* TASK OBJECTIVE: Nothing in the data should change when you return it, but leave the pictures out.

* DATA PROVIDED:
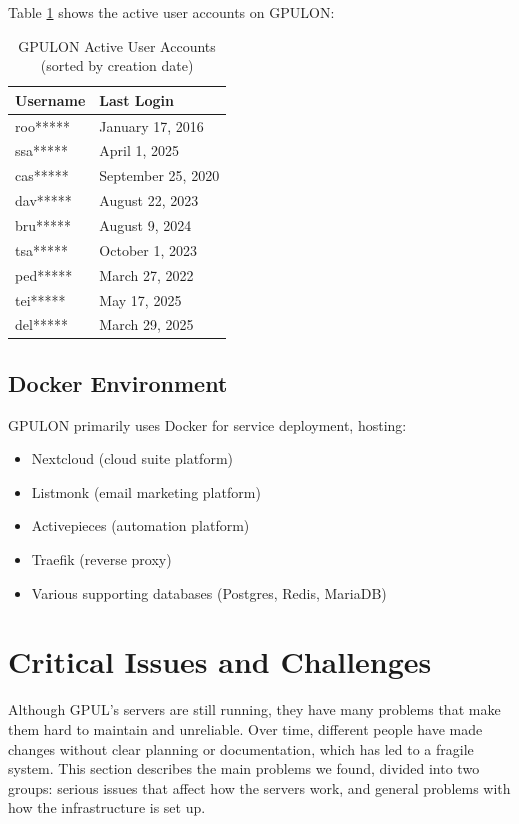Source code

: Table \ref{tab:gpulon_users} shows the active user accounts on GPULON:

\begin{table}[H]
  \centering
  \caption{GPULON Active User Accounts (sorted by creation date)}
  \label{tab:gpulon_users}
  \begin{tabular}{ll}
    \rowcolor{udcpink!25}
    \textbf{Username} & \textbf{Last Login} \\
    \hline
    roo***** & January 17, 2016 \\
    ssa***** & April 1, 2025 \\
    cas***** & September 25, 2020 \\
    dav***** & August 22, 2023 \\
    bru***** & August 9, 2024 \\
    tsa***** & October 1, 2023 \\
    ped***** & March 27, 2022 \\
    tei***** & May 17, 2025 \\
    del***** & March 29, 2025 \\
  \end{tabular}
\end{table}

\subsection*{Docker Environment}

GPULON primarily uses Docker for service deployment, hosting:
\begin{itemize}
  \item Nextcloud (cloud suite platform)
  \item Listmonk (email marketing platform)
  \item Activepieces (automation platform)
  \item Traefik (reverse proxy)
  \item Various supporting databases (Postgres, Redis, MariaDB)
\end{itemize}

\section{Critical Issues and Challenges}

Although GPUL's servers are still running, they have many problems that make them hard to maintain and unreliable. Over time, different people have made changes without clear planning or documentation, which has led to a fragile system. This section describes the main problems we found, divided into two groups: serious issues that affect how the servers work, and general problems with how the infrastructure is set up.

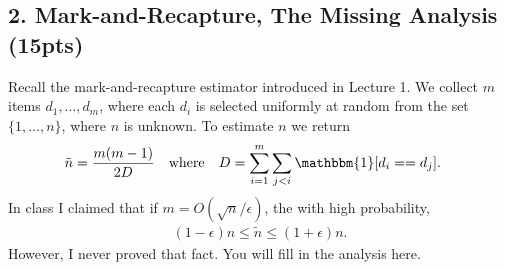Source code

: \documentclass[10pt]{article}
\begin{document}
\subsection{2. Mark-and-Recapture, The Missing Analysis (\textbf{\small 15pts})}
Recall the mark-and-recapture estimator introduced in Lecture 1. We collect $m$ items $d_1, \ldots, d_m$, where each $d_i$ is selected uniformly at random from the set $\{1, \ldots, n\}$, where $n$ is unknown. To estimate $n$ we return
\begin{align*}
	\tilde{n} &= \frac{m(m-1)}{2D} & &\text{where} & D &=\sum_{i=1}^m \sum_{j < i} \mathbbm{1}[d_i == d_j].
\end{align*}
In class I claimed that if $m = O(\sqrt{n}/\epsilon)$, the with high probability,
\begin{align*}
	(1-\epsilon)n \leq \tilde{n} \leq (1+\epsilon)n.
\end{align*}
However, I never proved that fact. You will fill in the analysis here.
\end{document}
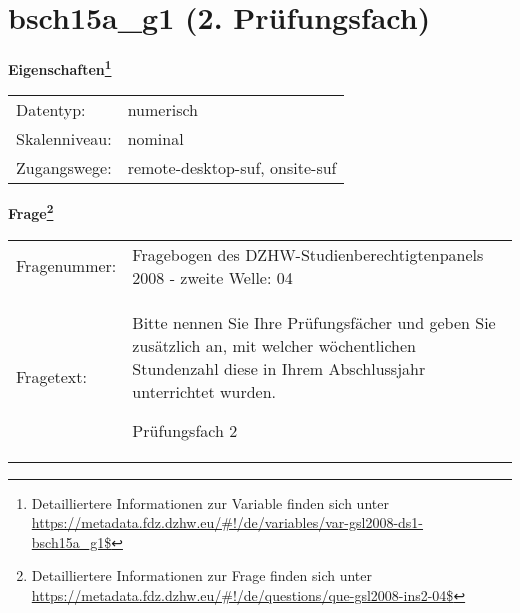 
    \setcounter{footnote}{0}

    \vspace*{-1.8cm}
	\section{bsch15a\_g1 (2. Prüfungsfach)}
	\label{section:bsch15a_g1}



    \vspace*{0.5cm}
    \noindent\textbf{Eigenschaften\footnote{Detailliertere Informationen zur Variable finden sich unter
		\url{https://metadata.fdz.dzhw.eu/\#!/de/variables/var-gsl2008-ds1-bsch15a_g1$}}}\\
	\begin{tabularx}{\hsize}{@{}lX}
	Datentyp: & numerisch \\
	Skalenniveau: & nominal \\
	Zugangswege: &
	  remote-desktop-suf, 
	  onsite-suf
 \\
    \end{tabularx}



				\vspace*{0.5cm}
                \noindent\textbf{Frage\footnote{Detailliertere Informationen zur Frage finden sich unter
		              \url{https://metadata.fdz.dzhw.eu/\#!/de/questions/que-gsl2008-ins2-04$}}}\\
				\begin{tabularx}{\hsize}{@{}lX}
					Fragenummer: &
					  Fragebogen des DZHW-Studienberechtigtenpanels 2008 - zweite Welle:
					  04
 \\
					Fragetext: & Bitte nennen Sie Ihre Prüfungsfächer und geben Sie zusätzlich an, mit welcher wöchentlichen Stundenzahl diese in Ihrem Abschlussjahr unterrichtet wurden.\par  Prüfungsfach 2 \\
				\end{tabularx}





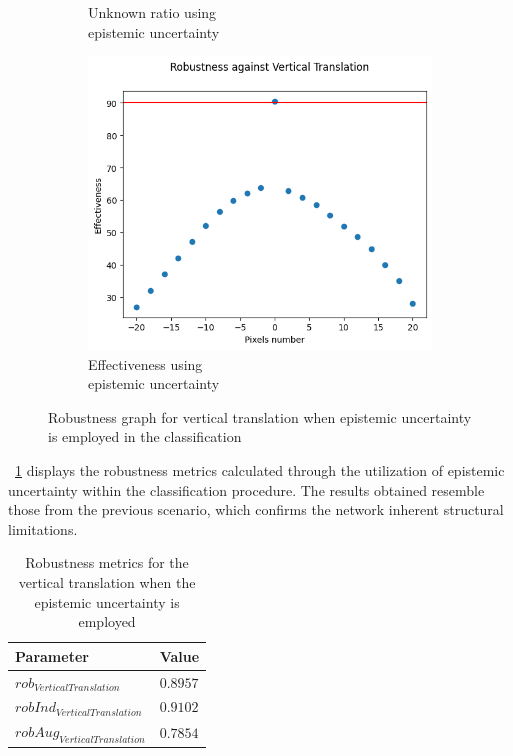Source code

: \begin{figure}[h]
\begin{subfigure}{.33\textwidth}
		\caption{Unknown ratio using \\ epistemic uncertainty}
		\label{fig:vt_eu_unkn}
	\end{subfigure}%
	\begin{subfigure}{.33\textwidth}
		\centering
		\includegraphics[width=0.9\linewidth]{ImageFiles/EvalBNN/VT/EU/eff}
		\caption{Effectiveness using \\ epistemic uncertainty}
		\label{fig:vt_eu_eff}
	\end{subfigure}
	\caption{Robustness graph for vertical translation when epistemic uncertainty is employed in the classification}
	\label{fig:vt_eu}
\end{figure}

\Tab~\ref{table:rob_vt_eu} displays the robustness metrics calculated through the utilization of epistemic uncertainty within the classification procedure. The results obtained resemble those from the previous scenario, which confirms the network inherent structural limitations.

\begin{table}[h]
	\centering
	\begin{tabular}{|| l | l ||} 
		\hline
		\textbf{Parameter} & \textbf{Value} \\
		\hline
		\hline
		$rob_{VerticalTranslation}$ & $0.8957$ \\
		$robInd_{VerticalTranslation}$ & $0.9102$ \\
		$robAug_{VerticalTranslation}$ & $0.7854$ \\	
		\hline
	\end{tabular}	
	\caption{Robustness metrics for the vertical translation when the epistemic uncertainty is employed}
	\label{table:rob_vt_eu}
\end{table}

* EXPECTED OUTPUT:
Source code

: Table \ref{tab:gpulon_users} shows the active user accounts on GPULON:

\begin{table}[H]
  \centering
  \caption{GPULON Active User Accounts (sorted by creation date)}
  \label{tab:gpulon_users}
  \begin{tabular}{ll}
    \rowcolor{udcpink!25}
    \textbf{Username} & \textbf{Last Login} \\
    \hline
    roo***** & January 17, 2016 \\
    ssa***** & April 1, 2025 \\
    cas***** & September 25, 2020 \\
    dav***** & August 22, 2023 \\
    bru***** & August 9, 2024 \\
    tsa***** & October 1, 2023 \\
    ped***** & March 27, 2022 \\
    tei***** & May 17, 2025 \\
    del***** & March 29, 2025 \\
  \end{tabular}
\end{table}

\subsection*{Docker Environment}

GPULON primarily uses Docker for service deployment, hosting:
\begin{itemize}
  \item Nextcloud (cloud suite platform)
  \item Listmonk (email marketing platform)
  \item Activepieces (automation platform)
  \item Traefik (reverse proxy)
  \item Various supporting databases (Postgres, Redis, MariaDB)
\end{itemize}

\section{Critical Issues and Challenges}

Although GPUL's servers are still running, they have many problems that make them hard to maintain and unreliable. Over time, different people have made changes without clear planning or documentation, which has led to a fragile system. This section describes the main problems we found, divided into two groups: serious issues that affect how the servers work, and general problems with how the infrastructure is set up.

Source code

: \documentclass[10pt]{article}
\begin{document}
\subsection{2. Mark-and-Recapture, The Missing Analysis (\textbf{\small 15pts})}
Recall the mark-and-recapture estimator introduced in Lecture 1. We collect $m$ items $d_1, \ldots, d_m$, where each $d_i$ is selected uniformly at random from the set $\{1, \ldots, n\}$, where $n$ is unknown. To estimate $n$ we return
\begin{align*}
	\tilde{n} &= \frac{m(m-1)}{2D} & &\text{where} & D &=\sum_{i=1}^m \sum_{j < i} \mathbbm{1}[d_i == d_j].
\end{align*}
In class I claimed that if $m = O(\sqrt{n}/\epsilon)$, the with high probability,
\begin{align*}
	(1-\epsilon)n \leq \tilde{n} \leq (1+\epsilon)n.
\end{align*}
However, I never proved that fact. You will fill in the analysis here.
\end{document}
    \setcounter{footnote}{0}

    \vspace*{-1.8cm}
	\section{bsch15a\_g1 (2. Prüfungsfach)}
	\label{section:bsch15a_g1}



    \vspace*{0.5cm}
    \noindent\textbf{Eigenschaften\footnote{Detailliertere Informationen zur Variable finden sich unter
		\url{https://metadata.fdz.dzhw.eu/\#!/de/variables/var-gsl2008-ds1-bsch15a_g1$}}}\\
	\begin{tabularx}{\hsize}{@{}lX}
	Datentyp: & numerisch \\
	Skalenniveau: & nominal \\
	Zugangswege: &
	  remote-desktop-suf, 
	  onsite-suf
 \\
    \end{tabularx}



				\vspace*{0.5cm}
                \noindent\textbf{Frage\footnote{Detailliertere Informationen zur Frage finden sich unter
		              \url{https://metadata.fdz.dzhw.eu/\#!/de/questions/que-gsl2008-ins2-04$}}}\\
				\begin{tabularx}{\hsize}{@{}lX}
					Fragenummer: &
					  Fragebogen des DZHW-Studienberechtigtenpanels 2008 - zweite Welle:
					  04
 \\
					Fragetext: & Bitte nennen Sie Ihre Prüfungsfächer und geben Sie zusätzlich an, mit welcher wöchentlichen Stundenzahl diese in Ihrem Abschlussjahr unterrichtet wurden.\par  Prüfungsfach 2 \\
				\end{tabularx}





Source code

: \begin{figure}[h]
\begin{subfigure}{.33\textwidth}
		\caption{Unknown ratio using \\ epistemic uncertainty}
		\label{fig:vt_eu_unkn}
	\end{subfigure}%
	\begin{subfigure}{.33\textwidth}
		\centering
		\includegraphics[width=0.9\linewidth]{ImageFiles/EvalBNN/VT/EU/eff}
		\caption{Effectiveness using \\ epistemic uncertainty}
		\label{fig:vt_eu_eff}
	\end{subfigure}
	\caption{Robustness graph for vertical translation when epistemic uncertainty is employed in the classification}
	\label{fig:vt_eu}
\end{figure}

\Tab~\ref{table:rob_vt_eu} displays the robustness metrics calculated through the utilization of epistemic uncertainty within the classification procedure. The results obtained resemble those from the previous scenario, which confirms the network inherent structural limitations.

\begin{table}[h]
	\centering
	\begin{tabular}{|| l | l ||} 
		\hline
		\textbf{Parameter} & \textbf{Value} \\
		\hline
		\hline
		$rob_{VerticalTranslation}$ & $0.8957$ \\
		$robInd_{VerticalTranslation}$ & $0.9102$ \\
		$robAug_{VerticalTranslation}$ & $0.7854$ \\	
		\hline
	\end{tabular}	
	\caption{Robustness metrics for the vertical translation when the epistemic uncertainty is employed}
	\label{table:rob_vt_eu}
\end{table}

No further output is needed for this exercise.